Speaking at the Registrant Regulation Compliance Strategies Summit in Toronto, hosted by the Strategy Institute, Prema Thiele, partner at Borden Ladner Gervais, LLP said the Ontario Securities Commission, in particular, has been conducting a slew of compliance reviews in such areas as marketing, relationship disclosure and suitability.

“There has been, I would say from my own perspective, a record number of Ontario Securities Commission compliance sweeps,” said Thiele. “The need to focus on compliance continues.”

The results of these regulatory reviews have been “dismal”, according to Thiele. In fact, some firms have as many as 16 or 17 compliance deficiencies, or more, according to George Gunn, manager of registrant conduct and risk analysis team in the compliance and registrant regulation branch of the Ontario Securities Commission.

One of the most common compliance deficiencies is abuse of the accredited investor exemption, Gunn said. Many registrants rely on the exemption in situations where clients don’t qualify.

“That is the number one problem, for sure,” Gunn said.

“Exempt market products are only available under certain circumstances and under certain purchases,” said Michael Denyszyn, senior legal counsel with the registrant conduct and risk analysis team at the OSC. “Attempts to cut corners and distribute it to people who don’t qualify for a valid prospectus exemption, we consider that to be a significant deficiency.”

Thiele said many registrants simply aren’t aware of what falls within the accredited investor exemption. She expects that regulators may modify the definition of an accredited investor as audits continue to reveal problems in this area.

Other “significant” deficiencies that the OSC commonly finds include inadequate supervision of registered representatives by firms’ compliance departments, and inadequate compliance with Know Your Client and Know Your Product rules.

“If you’re not collecting and documenting know your client information, if you’re not getting the kind of information that 31-103 requires you to get from the client, that would be a significant deficiency,” Denyszyn said, adding that these kinds of deficiencies require immediate attention.

Suitability is another key area of focus for regulators conducting compliance reviews, according to Mark French, manager of regulation and compliance in the capital markets regulation division of the British Columbia Securities Commission.

“We at the BCSC certainly are seeing suitability assessments as an area of great concern,” French said.
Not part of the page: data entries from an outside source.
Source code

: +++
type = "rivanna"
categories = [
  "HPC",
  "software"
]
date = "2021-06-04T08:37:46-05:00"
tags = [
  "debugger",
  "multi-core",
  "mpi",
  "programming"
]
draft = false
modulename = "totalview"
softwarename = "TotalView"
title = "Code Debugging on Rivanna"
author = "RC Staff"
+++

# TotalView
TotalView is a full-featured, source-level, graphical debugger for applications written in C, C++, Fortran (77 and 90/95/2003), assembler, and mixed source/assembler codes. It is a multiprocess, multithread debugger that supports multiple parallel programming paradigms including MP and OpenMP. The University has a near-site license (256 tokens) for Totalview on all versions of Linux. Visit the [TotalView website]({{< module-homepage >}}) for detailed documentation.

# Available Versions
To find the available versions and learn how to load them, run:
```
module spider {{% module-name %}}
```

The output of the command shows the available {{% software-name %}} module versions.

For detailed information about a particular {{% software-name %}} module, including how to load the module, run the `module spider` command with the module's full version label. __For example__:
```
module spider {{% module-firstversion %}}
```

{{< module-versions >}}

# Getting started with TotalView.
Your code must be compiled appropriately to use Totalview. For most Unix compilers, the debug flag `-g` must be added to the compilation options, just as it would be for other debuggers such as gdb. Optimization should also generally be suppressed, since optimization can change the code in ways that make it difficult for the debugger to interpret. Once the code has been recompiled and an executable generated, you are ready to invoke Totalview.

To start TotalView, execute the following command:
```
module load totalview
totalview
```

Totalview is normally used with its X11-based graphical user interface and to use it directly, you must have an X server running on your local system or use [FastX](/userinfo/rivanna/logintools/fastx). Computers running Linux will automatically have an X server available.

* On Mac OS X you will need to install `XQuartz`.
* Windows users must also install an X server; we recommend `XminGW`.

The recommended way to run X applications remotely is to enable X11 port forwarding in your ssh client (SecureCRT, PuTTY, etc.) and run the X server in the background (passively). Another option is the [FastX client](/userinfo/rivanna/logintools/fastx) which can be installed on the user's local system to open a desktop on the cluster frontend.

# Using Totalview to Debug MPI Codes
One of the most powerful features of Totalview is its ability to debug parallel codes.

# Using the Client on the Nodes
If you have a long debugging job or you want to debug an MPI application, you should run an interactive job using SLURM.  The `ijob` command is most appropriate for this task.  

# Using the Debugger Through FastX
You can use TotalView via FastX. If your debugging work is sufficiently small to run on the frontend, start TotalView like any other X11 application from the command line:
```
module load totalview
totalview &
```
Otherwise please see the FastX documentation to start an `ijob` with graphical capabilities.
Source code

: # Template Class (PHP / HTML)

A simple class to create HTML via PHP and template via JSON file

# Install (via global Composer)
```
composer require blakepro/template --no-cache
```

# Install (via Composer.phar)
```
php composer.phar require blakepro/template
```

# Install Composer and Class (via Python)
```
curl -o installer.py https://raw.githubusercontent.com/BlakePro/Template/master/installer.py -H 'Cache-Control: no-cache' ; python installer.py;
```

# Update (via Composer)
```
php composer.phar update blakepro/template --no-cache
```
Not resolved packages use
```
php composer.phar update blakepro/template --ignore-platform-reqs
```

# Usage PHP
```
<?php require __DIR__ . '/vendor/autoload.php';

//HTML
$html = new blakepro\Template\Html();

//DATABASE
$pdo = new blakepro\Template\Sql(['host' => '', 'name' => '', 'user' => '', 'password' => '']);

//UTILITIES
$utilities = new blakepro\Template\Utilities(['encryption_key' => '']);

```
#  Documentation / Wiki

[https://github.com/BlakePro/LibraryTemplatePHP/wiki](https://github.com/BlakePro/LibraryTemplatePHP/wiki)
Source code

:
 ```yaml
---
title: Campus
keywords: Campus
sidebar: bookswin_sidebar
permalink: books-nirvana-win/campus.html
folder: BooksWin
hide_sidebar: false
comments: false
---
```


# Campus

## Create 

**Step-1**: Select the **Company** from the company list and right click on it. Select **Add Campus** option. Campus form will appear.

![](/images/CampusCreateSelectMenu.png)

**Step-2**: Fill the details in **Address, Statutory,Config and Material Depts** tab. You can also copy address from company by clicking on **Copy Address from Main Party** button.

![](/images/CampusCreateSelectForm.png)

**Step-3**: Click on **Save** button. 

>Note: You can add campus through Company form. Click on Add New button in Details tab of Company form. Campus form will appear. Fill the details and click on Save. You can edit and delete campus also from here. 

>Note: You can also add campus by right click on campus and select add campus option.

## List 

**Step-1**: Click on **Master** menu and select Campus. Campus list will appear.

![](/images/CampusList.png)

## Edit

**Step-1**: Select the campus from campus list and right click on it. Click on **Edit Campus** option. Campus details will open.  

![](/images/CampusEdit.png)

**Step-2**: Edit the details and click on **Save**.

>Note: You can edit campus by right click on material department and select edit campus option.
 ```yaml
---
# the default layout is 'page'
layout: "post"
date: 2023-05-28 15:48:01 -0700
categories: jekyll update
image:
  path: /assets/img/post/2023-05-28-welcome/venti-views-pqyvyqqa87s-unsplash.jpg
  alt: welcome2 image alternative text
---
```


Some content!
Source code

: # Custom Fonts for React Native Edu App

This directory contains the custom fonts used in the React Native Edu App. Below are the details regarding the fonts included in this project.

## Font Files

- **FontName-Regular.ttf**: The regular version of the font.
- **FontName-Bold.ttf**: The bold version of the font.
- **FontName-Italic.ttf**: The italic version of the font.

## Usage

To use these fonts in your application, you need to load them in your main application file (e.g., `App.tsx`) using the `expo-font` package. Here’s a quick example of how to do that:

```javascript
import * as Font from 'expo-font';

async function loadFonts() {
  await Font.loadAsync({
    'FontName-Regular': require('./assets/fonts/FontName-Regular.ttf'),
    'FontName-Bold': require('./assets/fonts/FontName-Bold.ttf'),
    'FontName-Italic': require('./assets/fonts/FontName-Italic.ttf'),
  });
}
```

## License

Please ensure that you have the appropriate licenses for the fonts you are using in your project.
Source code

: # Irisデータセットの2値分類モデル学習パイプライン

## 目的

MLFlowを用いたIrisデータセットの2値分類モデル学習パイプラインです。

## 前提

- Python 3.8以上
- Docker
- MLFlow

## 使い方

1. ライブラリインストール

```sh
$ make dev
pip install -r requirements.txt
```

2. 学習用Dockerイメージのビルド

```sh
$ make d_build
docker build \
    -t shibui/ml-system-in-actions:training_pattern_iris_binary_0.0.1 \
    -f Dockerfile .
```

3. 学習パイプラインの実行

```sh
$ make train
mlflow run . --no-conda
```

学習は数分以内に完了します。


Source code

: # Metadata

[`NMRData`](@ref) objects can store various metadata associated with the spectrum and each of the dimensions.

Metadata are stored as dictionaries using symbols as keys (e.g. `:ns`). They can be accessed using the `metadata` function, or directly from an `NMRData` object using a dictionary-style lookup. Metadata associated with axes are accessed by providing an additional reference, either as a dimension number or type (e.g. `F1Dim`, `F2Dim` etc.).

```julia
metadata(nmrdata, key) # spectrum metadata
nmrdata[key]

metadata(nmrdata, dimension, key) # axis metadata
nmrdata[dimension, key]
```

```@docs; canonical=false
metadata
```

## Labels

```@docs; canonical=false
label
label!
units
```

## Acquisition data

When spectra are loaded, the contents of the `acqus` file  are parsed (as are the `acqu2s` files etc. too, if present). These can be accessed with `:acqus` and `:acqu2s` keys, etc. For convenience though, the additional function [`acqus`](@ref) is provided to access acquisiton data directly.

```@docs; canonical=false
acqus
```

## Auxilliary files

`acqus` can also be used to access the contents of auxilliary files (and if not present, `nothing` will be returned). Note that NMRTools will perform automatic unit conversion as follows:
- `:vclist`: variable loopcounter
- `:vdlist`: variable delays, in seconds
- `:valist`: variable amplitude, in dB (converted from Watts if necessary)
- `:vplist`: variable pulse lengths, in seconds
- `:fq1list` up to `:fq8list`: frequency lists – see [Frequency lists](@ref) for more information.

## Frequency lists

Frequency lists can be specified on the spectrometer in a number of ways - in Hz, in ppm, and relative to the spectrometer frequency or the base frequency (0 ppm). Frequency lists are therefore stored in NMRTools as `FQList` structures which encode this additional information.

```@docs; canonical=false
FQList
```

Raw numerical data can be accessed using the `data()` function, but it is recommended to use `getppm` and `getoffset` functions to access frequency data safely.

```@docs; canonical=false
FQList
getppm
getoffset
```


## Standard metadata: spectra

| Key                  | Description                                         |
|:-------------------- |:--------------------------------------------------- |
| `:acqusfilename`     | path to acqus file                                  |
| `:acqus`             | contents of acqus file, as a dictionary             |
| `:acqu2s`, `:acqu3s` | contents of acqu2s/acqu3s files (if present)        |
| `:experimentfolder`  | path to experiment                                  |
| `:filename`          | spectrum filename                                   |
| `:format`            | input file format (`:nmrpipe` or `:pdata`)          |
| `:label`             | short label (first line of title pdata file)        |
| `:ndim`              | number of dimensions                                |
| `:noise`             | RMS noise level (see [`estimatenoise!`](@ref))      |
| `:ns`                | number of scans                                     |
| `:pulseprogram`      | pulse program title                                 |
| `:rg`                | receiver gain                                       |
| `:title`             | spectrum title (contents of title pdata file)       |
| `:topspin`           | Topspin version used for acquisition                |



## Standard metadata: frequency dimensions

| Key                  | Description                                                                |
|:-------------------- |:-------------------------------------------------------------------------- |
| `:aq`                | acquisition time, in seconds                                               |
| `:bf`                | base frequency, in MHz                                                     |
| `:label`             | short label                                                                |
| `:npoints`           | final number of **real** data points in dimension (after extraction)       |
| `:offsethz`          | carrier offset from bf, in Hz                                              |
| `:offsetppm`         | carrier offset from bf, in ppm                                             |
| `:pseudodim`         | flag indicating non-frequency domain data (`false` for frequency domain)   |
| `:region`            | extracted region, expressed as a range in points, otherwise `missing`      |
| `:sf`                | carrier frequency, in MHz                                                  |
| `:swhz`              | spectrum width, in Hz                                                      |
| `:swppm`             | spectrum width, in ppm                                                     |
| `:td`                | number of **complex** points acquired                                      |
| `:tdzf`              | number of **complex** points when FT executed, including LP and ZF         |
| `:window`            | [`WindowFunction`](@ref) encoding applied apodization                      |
Nearly every examination conducted by the BCSC reveals problems with suitability, he said.

“I think it’s safe to say that you’ll see this as an area of consistent focus going ahead.”

Firms that have not been audited in recent months should expect to be contacted by regulators in the coming weeks, according to Thiele, and should ensure their compliance practices are up to standard.

“Make sure you’re paying attention to what’s coming out of the OSC on their compliance audit reports,” she said.